*Required work*.
Return each line below exactly as it reads, and omit any image in it.

*Records for the exercise*.
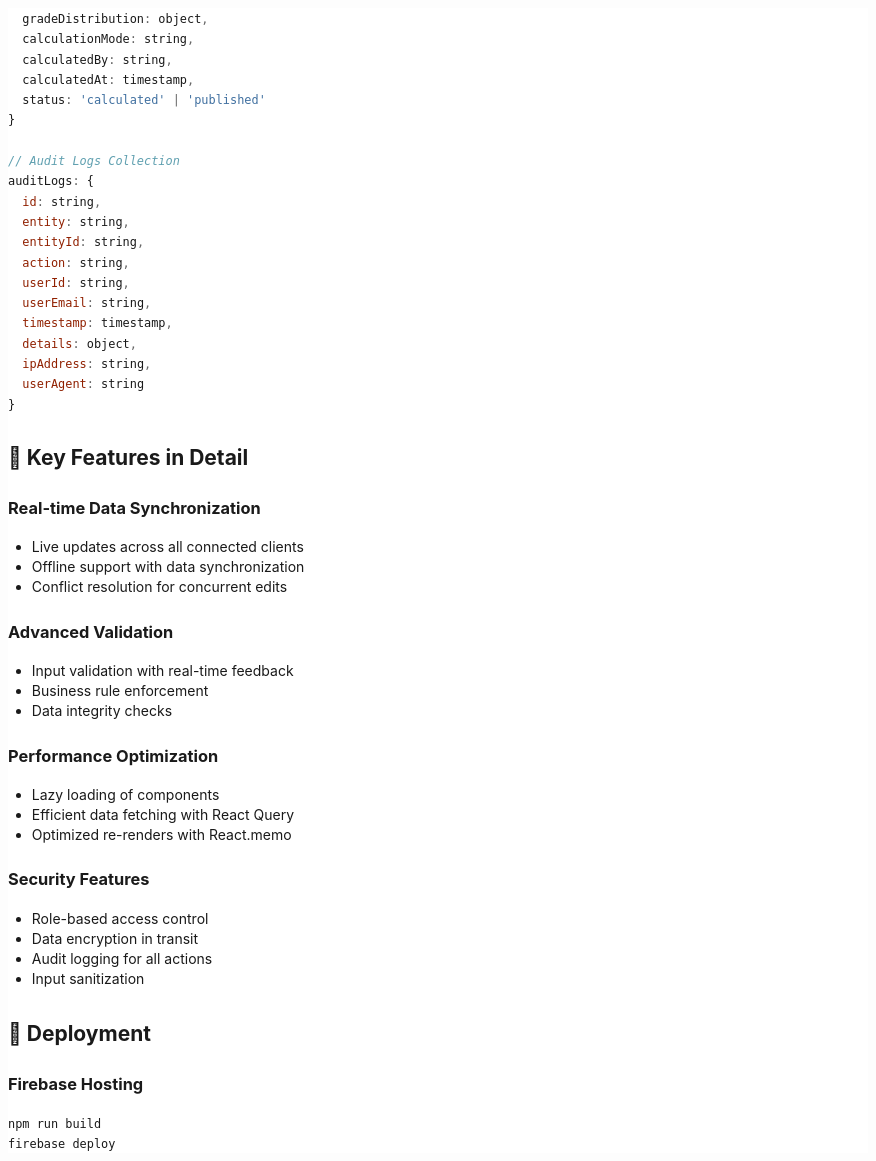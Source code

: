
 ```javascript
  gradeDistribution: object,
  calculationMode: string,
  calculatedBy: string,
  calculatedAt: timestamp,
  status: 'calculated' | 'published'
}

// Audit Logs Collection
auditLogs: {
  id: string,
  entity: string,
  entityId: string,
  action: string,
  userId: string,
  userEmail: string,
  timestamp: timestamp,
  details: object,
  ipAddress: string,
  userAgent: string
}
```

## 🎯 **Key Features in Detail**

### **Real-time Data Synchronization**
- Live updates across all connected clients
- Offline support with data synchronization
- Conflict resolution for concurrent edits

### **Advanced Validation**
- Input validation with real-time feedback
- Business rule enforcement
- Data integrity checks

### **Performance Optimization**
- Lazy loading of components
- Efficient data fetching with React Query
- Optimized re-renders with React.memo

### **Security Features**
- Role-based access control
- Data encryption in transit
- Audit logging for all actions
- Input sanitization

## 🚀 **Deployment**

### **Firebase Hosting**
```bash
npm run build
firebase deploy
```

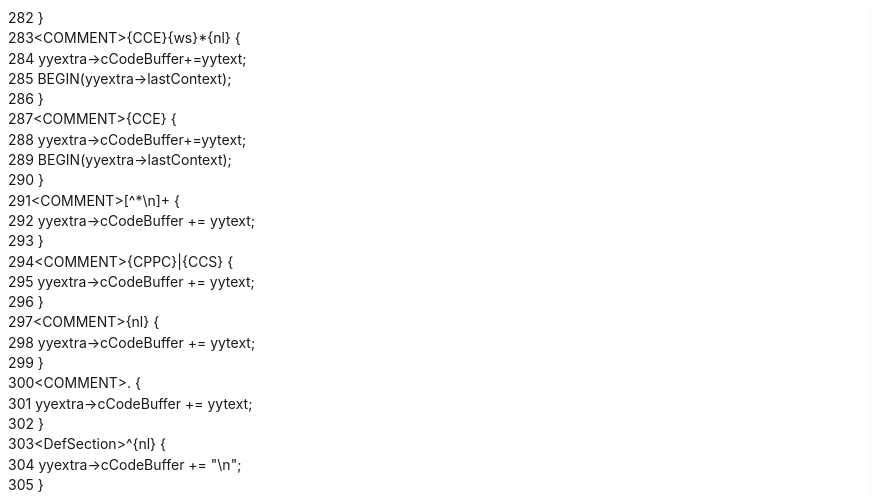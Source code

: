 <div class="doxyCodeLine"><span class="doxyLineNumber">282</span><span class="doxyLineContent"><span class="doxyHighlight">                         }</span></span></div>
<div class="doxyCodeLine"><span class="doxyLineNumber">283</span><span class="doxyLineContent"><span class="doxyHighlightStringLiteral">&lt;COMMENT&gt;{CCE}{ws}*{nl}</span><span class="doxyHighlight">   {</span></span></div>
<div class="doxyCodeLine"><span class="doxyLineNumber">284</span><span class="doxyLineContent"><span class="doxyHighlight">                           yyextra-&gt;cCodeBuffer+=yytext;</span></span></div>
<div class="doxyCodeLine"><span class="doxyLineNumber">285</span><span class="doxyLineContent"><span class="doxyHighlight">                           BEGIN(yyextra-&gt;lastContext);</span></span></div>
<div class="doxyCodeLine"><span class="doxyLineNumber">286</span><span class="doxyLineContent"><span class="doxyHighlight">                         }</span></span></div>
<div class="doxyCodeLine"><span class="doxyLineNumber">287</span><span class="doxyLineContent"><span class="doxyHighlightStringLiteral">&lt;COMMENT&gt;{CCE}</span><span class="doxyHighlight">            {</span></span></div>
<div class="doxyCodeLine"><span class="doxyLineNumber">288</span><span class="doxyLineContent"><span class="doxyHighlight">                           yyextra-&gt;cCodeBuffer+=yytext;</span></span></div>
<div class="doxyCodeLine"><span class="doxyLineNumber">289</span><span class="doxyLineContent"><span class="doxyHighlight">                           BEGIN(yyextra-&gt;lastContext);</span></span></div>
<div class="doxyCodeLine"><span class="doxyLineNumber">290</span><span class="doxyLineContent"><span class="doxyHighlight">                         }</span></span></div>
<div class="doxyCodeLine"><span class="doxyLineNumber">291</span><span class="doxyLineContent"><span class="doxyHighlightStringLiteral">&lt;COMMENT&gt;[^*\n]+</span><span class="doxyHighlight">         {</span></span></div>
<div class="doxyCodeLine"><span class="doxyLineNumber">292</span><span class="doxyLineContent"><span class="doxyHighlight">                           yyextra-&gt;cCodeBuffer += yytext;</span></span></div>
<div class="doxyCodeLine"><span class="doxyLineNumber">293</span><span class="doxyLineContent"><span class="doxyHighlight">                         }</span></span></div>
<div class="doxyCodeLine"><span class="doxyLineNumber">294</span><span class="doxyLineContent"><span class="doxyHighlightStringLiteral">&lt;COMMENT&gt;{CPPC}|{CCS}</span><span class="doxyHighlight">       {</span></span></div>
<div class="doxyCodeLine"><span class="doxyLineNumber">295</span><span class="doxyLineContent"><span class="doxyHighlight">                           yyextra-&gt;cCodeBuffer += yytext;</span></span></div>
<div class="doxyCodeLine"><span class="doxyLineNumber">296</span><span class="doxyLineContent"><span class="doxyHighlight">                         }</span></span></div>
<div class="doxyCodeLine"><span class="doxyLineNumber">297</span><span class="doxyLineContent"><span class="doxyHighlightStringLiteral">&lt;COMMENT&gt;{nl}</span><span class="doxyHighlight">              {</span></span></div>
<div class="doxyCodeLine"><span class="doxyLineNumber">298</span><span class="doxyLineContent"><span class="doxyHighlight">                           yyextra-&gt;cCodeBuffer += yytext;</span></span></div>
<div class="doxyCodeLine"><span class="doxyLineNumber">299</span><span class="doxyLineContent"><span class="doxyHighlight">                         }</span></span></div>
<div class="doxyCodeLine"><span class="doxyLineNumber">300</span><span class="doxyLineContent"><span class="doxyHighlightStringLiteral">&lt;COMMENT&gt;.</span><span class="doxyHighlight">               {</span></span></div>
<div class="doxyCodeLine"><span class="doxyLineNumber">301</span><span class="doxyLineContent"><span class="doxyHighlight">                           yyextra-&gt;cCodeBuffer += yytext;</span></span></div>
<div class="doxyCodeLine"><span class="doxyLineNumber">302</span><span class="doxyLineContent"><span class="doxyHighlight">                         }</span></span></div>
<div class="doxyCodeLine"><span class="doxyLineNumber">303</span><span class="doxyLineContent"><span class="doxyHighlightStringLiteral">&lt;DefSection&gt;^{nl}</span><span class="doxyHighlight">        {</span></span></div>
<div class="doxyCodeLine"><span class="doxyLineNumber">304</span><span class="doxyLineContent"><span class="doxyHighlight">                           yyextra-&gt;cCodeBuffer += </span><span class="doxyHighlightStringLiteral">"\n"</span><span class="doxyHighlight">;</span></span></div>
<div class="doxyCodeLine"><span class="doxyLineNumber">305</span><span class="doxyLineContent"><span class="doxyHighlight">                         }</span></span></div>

*Answer area*.
Source code

:
 ```javascript
  gradeDistribution: object,
  calculationMode: string,
  calculatedBy: string,
  calculatedAt: timestamp,
  status: 'calculated' | 'published'
}

// Audit Logs Collection
auditLogs: {
  id: string,
  entity: string,
  entityId: string,
  action: string,
  userId: string,
  userEmail: string,
  timestamp: timestamp,
  details: object,
  ipAddress: string,
  userAgent: string
}
```

## 🎯 **Key Features in Detail**

### **Real-time Data Synchronization**
- Live updates across all connected clients
- Offline support with data synchronization
- Conflict resolution for concurrent edits

### **Advanced Validation**
- Input validation with real-time feedback
- Business rule enforcement
- Data integrity checks

### **Performance Optimization**
- Lazy loading of components
- Efficient data fetching with React Query
- Optimized re-renders with React.memo

### **Security Features**
- Role-based access control
- Data encryption in transit
- Audit logging for all actions
- Input sanitization

## 🚀 **Deployment**

### **Firebase Hosting**
```bash
npm run build
firebase deploy
```

Source code

: <div class="doxyCodeLine"><span class="doxyLineNumber">282</span><span class="doxyLineContent"><span class="doxyHighlight">                         }</span></span></div>
<div class="doxyCodeLine"><span class="doxyLineNumber">283</span><span class="doxyLineContent"><span class="doxyHighlightStringLiteral">&lt;COMMENT&gt;{CCE}{ws}*{nl}</span><span class="doxyHighlight">   {</span></span></div>
<div class="doxyCodeLine"><span class="doxyLineNumber">284</span><span class="doxyLineContent"><span class="doxyHighlight">                           yyextra-&gt;cCodeBuffer+=yytext;</span></span></div>
<div class="doxyCodeLine"><span class="doxyLineNumber">285</span><span class="doxyLineContent"><span class="doxyHighlight">                           BEGIN(yyextra-&gt;lastContext);</span></span></div>
<div class="doxyCodeLine"><span class="doxyLineNumber">286</span><span class="doxyLineContent"><span class="doxyHighlight">                         }</span></span></div>
<div class="doxyCodeLine"><span class="doxyLineNumber">287</span><span class="doxyLineContent"><span class="doxyHighlightStringLiteral">&lt;COMMENT&gt;{CCE}</span><span class="doxyHighlight">            {</span></span></div>
<div class="doxyCodeLine"><span class="doxyLineNumber">288</span><span class="doxyLineContent"><span class="doxyHighlight">                           yyextra-&gt;cCodeBuffer+=yytext;</span></span></div>
<div class="doxyCodeLine"><span class="doxyLineNumber">289</span><span class="doxyLineContent"><span class="doxyHighlight">                           BEGIN(yyextra-&gt;lastContext);</span></span></div>
<div class="doxyCodeLine"><span class="doxyLineNumber">290</span><span class="doxyLineContent"><span class="doxyHighlight">                         }</span></span></div>
<div class="doxyCodeLine"><span class="doxyLineNumber">291</span><span class="doxyLineContent"><span class="doxyHighlightStringLiteral">&lt;COMMENT&gt;[^*\n]+</span><span class="doxyHighlight">         {</span></span></div>
<div class="doxyCodeLine"><span class="doxyLineNumber">292</span><span class="doxyLineContent"><span class="doxyHighlight">                           yyextra-&gt;cCodeBuffer += yytext;</span></span></div>
<div class="doxyCodeLine"><span class="doxyLineNumber">293</span><span class="doxyLineContent"><span class="doxyHighlight">                         }</span></span></div>
<div class="doxyCodeLine"><span class="doxyLineNumber">294</span><span class="doxyLineContent"><span class="doxyHighlightStringLiteral">&lt;COMMENT&gt;{CPPC}|{CCS}</span><span class="doxyHighlight">       {</span></span></div>
<div class="doxyCodeLine"><span class="doxyLineNumber">295</span><span class="doxyLineContent"><span class="doxyHighlight">                           yyextra-&gt;cCodeBuffer += yytext;</span></span></div>
<div class="doxyCodeLine"><span class="doxyLineNumber">296</span><span class="doxyLineContent"><span class="doxyHighlight">                         }</span></span></div>
<div class="doxyCodeLine"><span class="doxyLineNumber">297</span><span class="doxyLineContent"><span class="doxyHighlightStringLiteral">&lt;COMMENT&gt;{nl}</span><span class="doxyHighlight">              {</span></span></div>
<div class="doxyCodeLine"><span class="doxyLineNumber">298</span><span class="doxyLineContent"><span class="doxyHighlight">                           yyextra-&gt;cCodeBuffer += yytext;</span></span></div>
<div class="doxyCodeLine"><span class="doxyLineNumber">299</span><span class="doxyLineContent"><span class="doxyHighlight">                         }</span></span></div>
<div class="doxyCodeLine"><span class="doxyLineNumber">300</span><span class="doxyLineContent"><span class="doxyHighlightStringLiteral">&lt;COMMENT&gt;.</span><span class="doxyHighlight">               {</span></span></div>
<div class="doxyCodeLine"><span class="doxyLineNumber">301</span><span class="doxyLineContent"><span class="doxyHighlight">                           yyextra-&gt;cCodeBuffer += yytext;</span></span></div>
<div class="doxyCodeLine"><span class="doxyLineNumber">302</span><span class="doxyLineContent"><span class="doxyHighlight">                         }</span></span></div>
<div class="doxyCodeLine"><span class="doxyLineNumber">303</span><span class="doxyLineContent"><span class="doxyHighlightStringLiteral">&lt;DefSection&gt;^{nl}</span><span class="doxyHighlight">        {</span></span></div>
<div class="doxyCodeLine"><span class="doxyLineNumber">304</span><span class="doxyLineContent"><span class="doxyHighlight">                           yyextra-&gt;cCodeBuffer += </span><span class="doxyHighlightStringLiteral">"\n"</span><span class="doxyHighlight">;</span></span></div>
<div class="doxyCodeLine"><span class="doxyLineNumber">305</span><span class="doxyLineContent"><span class="doxyHighlight">                         }</span></span></div>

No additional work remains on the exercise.